隣ではあまりの暑さに赤ん坊が泣きわめいている。
母は涙と汗をぬぐいながら、なだめている。
温度も湿度も体験したことのないものだった。
「もう一つ上のランク買っとけば良かったな」
本日、タシュケント発の列車に揺られて、この旅行の最西端「ヒヴァ」を目指した。
「まあ、19時間半だし」
システムも分からぬまま、一番安い席を予約した。
そこに一歩踏み入れると途端に後悔する熱気が僕を迎えてくれた。
席が寝台ではなく座りなのはいい。
でもその席がないのはなんでだろう。
どこぞの家族に占領されていた。
「ここ俺の席でしょ」
いくら言っても動かない。
しまいには僕が怒られているような気がする。
「…なんでよ」
周りの人たちの助けを借りてなんとか詰めてもらうと、次の疑問が沸いてきた。
他の席を見ると3人ずつなのに、どうしてここには5人いるんだろう。
二人のおばちゃんと二人の子供、そして僕。
今は好きな娘とだってくっつきたくないのに、僕は今夜知らないおばちゃんと肌を密着している。

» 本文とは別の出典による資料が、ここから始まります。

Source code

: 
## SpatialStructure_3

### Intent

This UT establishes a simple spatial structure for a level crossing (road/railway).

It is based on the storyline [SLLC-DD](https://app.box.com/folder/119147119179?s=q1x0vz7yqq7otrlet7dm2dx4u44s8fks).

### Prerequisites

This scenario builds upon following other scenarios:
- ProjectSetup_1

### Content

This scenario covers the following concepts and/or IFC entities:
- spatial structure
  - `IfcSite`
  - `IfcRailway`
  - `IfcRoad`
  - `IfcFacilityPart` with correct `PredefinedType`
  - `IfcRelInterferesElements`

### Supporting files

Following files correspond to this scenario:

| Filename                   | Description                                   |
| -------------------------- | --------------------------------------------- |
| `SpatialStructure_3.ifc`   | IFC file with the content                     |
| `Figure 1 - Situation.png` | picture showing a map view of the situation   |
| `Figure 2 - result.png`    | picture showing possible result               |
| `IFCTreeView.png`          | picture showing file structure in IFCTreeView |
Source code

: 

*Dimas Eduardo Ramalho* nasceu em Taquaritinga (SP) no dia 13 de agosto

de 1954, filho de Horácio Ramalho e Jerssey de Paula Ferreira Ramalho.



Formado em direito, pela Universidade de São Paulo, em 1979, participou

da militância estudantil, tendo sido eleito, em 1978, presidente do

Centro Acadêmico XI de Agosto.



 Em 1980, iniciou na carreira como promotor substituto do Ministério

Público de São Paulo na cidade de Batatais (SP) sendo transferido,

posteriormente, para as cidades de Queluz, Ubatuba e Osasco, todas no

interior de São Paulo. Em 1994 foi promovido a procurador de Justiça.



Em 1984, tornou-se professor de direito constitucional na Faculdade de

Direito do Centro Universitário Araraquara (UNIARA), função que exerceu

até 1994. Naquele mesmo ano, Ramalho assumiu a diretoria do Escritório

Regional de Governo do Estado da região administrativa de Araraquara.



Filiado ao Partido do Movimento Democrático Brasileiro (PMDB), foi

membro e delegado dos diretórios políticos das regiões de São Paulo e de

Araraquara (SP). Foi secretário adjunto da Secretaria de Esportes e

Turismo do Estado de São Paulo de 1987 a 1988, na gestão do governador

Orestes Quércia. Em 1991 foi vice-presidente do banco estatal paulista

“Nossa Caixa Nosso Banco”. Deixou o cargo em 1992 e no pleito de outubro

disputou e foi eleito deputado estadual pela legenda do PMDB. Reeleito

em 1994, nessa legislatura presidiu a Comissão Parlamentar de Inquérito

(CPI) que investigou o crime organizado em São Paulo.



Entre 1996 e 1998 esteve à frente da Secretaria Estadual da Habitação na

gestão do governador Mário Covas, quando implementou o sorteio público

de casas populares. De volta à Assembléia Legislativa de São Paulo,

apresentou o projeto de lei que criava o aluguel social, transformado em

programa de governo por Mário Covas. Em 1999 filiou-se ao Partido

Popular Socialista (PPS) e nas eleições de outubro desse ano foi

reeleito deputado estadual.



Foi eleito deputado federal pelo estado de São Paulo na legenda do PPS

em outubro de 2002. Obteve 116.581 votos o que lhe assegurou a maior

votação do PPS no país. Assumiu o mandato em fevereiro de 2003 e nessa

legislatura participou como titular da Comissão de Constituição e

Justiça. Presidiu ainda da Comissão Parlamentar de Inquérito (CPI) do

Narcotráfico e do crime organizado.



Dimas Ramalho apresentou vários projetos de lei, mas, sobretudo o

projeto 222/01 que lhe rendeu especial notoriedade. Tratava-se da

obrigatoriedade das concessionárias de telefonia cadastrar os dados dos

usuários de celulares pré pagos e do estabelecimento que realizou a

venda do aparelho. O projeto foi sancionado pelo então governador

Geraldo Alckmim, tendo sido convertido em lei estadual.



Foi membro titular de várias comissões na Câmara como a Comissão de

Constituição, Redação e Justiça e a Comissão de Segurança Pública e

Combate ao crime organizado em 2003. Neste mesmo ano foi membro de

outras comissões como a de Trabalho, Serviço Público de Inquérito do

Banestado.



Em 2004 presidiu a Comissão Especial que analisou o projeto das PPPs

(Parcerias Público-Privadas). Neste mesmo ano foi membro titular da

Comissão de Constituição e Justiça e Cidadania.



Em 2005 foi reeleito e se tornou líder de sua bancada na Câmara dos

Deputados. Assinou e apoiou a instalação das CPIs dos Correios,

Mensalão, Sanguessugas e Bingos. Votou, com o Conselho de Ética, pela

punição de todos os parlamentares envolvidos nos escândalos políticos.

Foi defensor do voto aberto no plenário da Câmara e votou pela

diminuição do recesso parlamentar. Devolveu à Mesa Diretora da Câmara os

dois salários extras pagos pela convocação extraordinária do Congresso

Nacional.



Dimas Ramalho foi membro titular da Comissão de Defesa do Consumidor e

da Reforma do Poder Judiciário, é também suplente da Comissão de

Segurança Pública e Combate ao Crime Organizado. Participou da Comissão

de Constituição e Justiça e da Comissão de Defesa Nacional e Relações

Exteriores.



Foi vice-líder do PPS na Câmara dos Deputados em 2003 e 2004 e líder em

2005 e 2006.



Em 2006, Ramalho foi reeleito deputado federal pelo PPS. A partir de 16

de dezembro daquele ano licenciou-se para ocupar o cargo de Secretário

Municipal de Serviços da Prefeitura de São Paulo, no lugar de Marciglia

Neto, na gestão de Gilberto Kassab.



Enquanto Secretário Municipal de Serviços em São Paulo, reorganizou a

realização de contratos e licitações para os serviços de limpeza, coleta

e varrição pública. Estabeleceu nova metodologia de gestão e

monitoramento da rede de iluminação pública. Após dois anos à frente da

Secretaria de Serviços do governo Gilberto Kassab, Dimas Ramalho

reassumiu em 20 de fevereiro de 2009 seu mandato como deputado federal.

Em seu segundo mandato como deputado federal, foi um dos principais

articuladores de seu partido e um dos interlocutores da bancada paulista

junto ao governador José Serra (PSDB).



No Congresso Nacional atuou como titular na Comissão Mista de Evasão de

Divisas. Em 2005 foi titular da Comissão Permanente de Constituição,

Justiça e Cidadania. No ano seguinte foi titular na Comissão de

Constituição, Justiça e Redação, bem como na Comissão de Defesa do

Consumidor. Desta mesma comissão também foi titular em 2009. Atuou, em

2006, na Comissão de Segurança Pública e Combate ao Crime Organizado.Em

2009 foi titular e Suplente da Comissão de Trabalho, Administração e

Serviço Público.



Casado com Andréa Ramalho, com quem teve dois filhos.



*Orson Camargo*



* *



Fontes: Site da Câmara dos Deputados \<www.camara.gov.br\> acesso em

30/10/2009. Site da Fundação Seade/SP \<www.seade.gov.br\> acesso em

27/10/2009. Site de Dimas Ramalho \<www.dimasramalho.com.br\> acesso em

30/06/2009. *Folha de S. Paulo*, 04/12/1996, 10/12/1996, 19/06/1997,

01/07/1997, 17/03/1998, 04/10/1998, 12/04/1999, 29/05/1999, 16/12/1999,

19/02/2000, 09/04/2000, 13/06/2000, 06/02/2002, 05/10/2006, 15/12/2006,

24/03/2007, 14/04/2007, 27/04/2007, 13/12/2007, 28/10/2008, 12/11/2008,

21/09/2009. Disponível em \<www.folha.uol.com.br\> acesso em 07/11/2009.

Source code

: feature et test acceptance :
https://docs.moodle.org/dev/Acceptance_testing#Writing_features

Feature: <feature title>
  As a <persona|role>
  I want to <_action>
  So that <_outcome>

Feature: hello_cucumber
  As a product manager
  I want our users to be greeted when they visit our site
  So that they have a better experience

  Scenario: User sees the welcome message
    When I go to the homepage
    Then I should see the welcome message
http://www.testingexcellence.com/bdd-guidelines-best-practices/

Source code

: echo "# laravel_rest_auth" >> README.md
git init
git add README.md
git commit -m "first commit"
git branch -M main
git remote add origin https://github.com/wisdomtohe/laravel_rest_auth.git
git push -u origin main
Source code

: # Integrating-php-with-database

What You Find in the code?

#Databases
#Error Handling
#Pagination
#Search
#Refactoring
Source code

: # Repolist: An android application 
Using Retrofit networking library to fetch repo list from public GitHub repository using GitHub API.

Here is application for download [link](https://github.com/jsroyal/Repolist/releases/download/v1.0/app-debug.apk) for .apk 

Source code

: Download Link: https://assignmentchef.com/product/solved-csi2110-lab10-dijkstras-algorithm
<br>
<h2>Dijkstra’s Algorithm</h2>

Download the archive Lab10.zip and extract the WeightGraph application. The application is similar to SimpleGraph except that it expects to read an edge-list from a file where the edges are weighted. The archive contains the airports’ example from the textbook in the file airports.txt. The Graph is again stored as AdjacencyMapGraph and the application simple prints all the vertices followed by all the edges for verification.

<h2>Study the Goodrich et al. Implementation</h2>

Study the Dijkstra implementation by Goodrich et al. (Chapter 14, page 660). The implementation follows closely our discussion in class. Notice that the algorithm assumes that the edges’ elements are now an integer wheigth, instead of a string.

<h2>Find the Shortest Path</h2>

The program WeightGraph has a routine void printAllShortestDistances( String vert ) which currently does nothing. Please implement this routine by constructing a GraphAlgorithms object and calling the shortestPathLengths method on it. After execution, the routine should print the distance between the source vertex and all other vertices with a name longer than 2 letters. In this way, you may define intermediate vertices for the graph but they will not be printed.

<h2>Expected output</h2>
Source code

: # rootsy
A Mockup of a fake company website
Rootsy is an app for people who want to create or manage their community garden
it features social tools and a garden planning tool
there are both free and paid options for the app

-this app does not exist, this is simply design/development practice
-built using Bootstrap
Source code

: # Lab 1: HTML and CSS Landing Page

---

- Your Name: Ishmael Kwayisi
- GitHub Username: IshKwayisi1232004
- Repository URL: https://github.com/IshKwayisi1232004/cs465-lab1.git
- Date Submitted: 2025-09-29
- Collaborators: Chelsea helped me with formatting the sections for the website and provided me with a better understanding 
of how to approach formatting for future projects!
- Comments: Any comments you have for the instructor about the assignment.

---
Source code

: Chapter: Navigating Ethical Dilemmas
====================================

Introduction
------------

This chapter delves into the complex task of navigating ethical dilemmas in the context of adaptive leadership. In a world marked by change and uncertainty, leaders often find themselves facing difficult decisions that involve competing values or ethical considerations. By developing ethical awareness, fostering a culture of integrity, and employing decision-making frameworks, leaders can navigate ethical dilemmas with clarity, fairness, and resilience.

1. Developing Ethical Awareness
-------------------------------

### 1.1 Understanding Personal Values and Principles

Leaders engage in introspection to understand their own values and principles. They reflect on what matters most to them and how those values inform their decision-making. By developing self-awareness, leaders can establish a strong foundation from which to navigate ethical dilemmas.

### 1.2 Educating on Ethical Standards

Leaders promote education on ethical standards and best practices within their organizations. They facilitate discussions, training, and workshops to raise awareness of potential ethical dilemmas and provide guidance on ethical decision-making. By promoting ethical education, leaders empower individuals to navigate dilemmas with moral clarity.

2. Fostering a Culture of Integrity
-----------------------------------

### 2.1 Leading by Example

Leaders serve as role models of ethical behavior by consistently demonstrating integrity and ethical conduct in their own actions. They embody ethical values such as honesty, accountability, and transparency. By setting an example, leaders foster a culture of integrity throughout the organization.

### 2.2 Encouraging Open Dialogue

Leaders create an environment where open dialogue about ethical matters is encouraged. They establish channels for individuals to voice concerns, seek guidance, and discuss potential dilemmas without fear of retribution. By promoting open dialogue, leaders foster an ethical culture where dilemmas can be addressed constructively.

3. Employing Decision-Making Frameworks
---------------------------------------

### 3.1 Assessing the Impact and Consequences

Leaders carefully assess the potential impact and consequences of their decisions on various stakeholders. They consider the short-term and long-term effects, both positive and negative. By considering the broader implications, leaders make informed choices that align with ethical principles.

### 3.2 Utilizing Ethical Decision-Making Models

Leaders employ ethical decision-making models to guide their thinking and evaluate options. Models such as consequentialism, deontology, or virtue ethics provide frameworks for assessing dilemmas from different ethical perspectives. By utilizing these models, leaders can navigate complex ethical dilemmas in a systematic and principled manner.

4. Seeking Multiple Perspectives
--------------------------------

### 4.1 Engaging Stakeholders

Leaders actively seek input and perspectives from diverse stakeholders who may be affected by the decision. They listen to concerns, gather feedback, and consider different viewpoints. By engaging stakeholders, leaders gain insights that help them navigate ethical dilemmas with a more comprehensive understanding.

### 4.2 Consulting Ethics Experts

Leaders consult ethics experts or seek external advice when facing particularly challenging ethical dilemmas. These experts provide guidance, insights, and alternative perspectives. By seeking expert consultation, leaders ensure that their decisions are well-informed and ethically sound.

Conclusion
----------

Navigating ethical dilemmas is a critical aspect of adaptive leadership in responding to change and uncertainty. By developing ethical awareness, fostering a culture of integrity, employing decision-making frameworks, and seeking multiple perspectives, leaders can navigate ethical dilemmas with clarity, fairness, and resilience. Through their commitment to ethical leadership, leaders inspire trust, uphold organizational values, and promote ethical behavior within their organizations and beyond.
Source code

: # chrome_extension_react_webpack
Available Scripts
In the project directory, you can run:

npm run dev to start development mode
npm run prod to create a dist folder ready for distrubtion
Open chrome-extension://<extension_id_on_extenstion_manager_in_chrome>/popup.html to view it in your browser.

シャツはあっという間に汗まみれになり、今はジーパンも絞れるくらい濡れている。
これは僕の汗か、あなたの汗か。
もうやむを得ない。
意図的に意識を飛ばし、神経を集中させる。
心頭滅却すれば火もまた涼し。
「もう限界」
たまらずに上半身裸になった。
するといくらか開放感がでてくる。
でも、これでより直におばちゃんの肌を感じることになる。
でももう濡れたシャツなんか着たくない。
どうすればいい。
「おばちゃん、ここは僕の席だからもうちょっとそっちに行ってくれないか」
ロシア語を勉強してくればよかった。
「んん、成す術なしか」
と、上を仰ぎ見るとそこには荷物棚があった。
当然荷物が乗せられているが、まだ余裕がある。
「………」
人の荷物を端に寄せると、僕は棚の上によじ登った。
家族がこっちを見て笑っている。
それに僕は得意な笑顔を返す。
「うん、これで寝台だ」
暑さにあえぎながら、目を閉じると思いのほか居心地は悪くない。

「あれ、けっこう長いこと寝てたんだな」
起きてみるとみんなの寝息が聞こえてくる。
夜になり暑さはかなり和らいでいる。
下へ降りてみると、座席は完全に占領されていた。
「まあ、もう棚の上でいいか」
外の景色でも眺めようとマグカップにコーヒーの粉をぶち込み、熱湯を注ぐと、連結部に移動した。
タバコに火をつける。
「…うまい!」
黒い地平線の上には北斗七星とオリオン座が貼り付けられている。
あとは何も見えない。
「まあ、やっぱ列車の移動は悪くはないな」
すがすがしい気分で席に戻ってみると家族の一人の姿が見えない。
少年、少年はどこに行った。
やっぱりわざわざ僕がつくった棚席で気持ち良さそうに寝息を立てている。
「…可愛い寝顔だな」
本当の感情はぐっと押し込めて、連結部で眠ることにした。